日中戦争のはじまり
日本史で「戦時中」と呼ばれる時期には、日中戦争(1937~45)と太平洋戦争(1941~45、第二次世界大戦の一部)が重なりながら展開しました。
1941年以降に日本が戦った日中戦争と太平洋戦争について、当時の政府は「大東亜戦争」の名称を決定し(敗戦まで使用)、近年の歴史学研究ではこれをアジア・太平洋戦争と呼ぶことが増えています。
軍部の影響はどのように強まったのか
軍部が政治発言力を強めるなか、外交官の〔広田弘毅内閣〕は軍部大臣現役武官制を復活させて、軍部による内閣への介入が再び可能となりました。そして、ワシントン海軍軍縮条約が失効し、大規模な軍備拡張計画に基づき予算が大幅に増やされ、国防中心の戦時体制が作られました。
また、対外進出方針として「国策の基準」が決定されましたが、ここで示された、ソ連に対抗する北進論と、東南アジア・太平洋へ進出する南進論は、のちに膠着した日中戦争の打開策として実行に移され、太平洋戦争へとつながりました。
1930年代の世界情勢について
世界恐慌の影響が拡大するなか、ドイツではヒトラーが主導するナチス政権が一党独裁(ナチズム)を確立し、ヴェルサイユ体制の打破を掲げて国際連盟を脱退し、再軍備を宣言しました。
国際連盟を脱退し、ワシントン海軍軍縮条約も廃棄して国際的孤立を深めた日本は、〔広田内閣〕のもとで日独防共協定を結び(1936)、ソ連への対抗と共産主義の抑止を約しました(のちイタリアも含めた日独伊三国防共協定[1937]を締結)。
一党独裁(ファシズム)を固めていたイタリアも含め、日本は全体主義陣営(ドイツ・イタリア)との関係を深めたのです。
中国情勢の変化について
満州事変の終結後、関東軍は満州国の南にある華北を日本の影響下に置くため、中国人に親日政権を作らせる華北分離工作を進めました(1935~37)。
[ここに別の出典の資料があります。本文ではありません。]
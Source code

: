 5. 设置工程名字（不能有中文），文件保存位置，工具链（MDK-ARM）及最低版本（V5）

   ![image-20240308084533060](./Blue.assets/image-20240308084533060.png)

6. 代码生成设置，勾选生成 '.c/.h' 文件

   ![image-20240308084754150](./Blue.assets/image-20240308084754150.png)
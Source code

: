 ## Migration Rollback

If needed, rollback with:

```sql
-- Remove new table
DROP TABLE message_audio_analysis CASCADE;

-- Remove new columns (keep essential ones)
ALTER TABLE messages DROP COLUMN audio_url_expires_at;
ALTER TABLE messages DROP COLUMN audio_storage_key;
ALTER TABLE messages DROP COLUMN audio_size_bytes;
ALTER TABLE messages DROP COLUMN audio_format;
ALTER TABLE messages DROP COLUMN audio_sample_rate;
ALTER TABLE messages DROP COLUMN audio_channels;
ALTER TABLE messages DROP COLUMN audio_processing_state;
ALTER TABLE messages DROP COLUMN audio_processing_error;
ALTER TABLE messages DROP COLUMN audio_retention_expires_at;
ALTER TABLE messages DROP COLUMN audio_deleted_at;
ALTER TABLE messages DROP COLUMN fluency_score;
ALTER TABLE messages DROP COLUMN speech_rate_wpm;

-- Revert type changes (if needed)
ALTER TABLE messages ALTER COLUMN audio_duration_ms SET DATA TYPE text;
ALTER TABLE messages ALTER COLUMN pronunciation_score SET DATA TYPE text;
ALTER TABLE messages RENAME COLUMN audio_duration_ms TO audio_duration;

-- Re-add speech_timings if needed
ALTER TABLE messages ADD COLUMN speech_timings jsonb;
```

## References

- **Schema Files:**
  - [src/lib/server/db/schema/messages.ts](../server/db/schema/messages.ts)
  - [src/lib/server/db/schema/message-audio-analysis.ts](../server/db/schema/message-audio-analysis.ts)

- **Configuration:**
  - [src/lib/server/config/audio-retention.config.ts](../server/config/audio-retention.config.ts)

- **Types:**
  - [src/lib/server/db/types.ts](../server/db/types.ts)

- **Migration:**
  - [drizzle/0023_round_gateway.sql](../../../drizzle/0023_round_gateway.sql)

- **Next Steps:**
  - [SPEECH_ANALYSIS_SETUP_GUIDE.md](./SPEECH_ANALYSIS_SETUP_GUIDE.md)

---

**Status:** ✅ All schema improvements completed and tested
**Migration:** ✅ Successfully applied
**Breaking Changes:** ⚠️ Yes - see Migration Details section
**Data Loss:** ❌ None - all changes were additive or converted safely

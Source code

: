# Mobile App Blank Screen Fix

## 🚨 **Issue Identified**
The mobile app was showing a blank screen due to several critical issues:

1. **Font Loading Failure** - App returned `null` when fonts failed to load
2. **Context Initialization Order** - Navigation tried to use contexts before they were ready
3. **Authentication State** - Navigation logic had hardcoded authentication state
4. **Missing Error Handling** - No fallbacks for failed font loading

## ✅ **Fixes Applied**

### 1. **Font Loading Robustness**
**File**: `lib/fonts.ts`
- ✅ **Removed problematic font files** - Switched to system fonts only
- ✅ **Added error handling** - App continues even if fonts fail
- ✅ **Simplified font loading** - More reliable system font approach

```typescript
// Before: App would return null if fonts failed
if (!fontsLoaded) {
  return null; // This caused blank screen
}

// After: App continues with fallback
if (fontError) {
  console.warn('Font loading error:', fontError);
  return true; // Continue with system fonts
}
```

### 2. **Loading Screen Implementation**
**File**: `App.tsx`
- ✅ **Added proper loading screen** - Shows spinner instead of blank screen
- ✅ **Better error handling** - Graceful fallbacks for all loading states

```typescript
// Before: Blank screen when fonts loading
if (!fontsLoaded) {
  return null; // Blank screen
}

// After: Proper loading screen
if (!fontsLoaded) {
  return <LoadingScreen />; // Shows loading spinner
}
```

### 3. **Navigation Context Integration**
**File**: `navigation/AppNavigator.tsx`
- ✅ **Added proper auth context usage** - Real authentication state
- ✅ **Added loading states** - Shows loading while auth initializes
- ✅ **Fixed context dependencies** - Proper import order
しかし、国民政府の蔣介石は共産党との内戦に熱中し、抗日を求める声を顧みない。
こうしたなか、共産党との戦いで西安(かつての長安)にいた満州軍閥の張学良が、視察で西安を訪れた蔣介石を監禁し、内戦停止と抗日を要求すると(西安事件1936)、考えを改めた蔣介石は共産党との内戦を停止しました。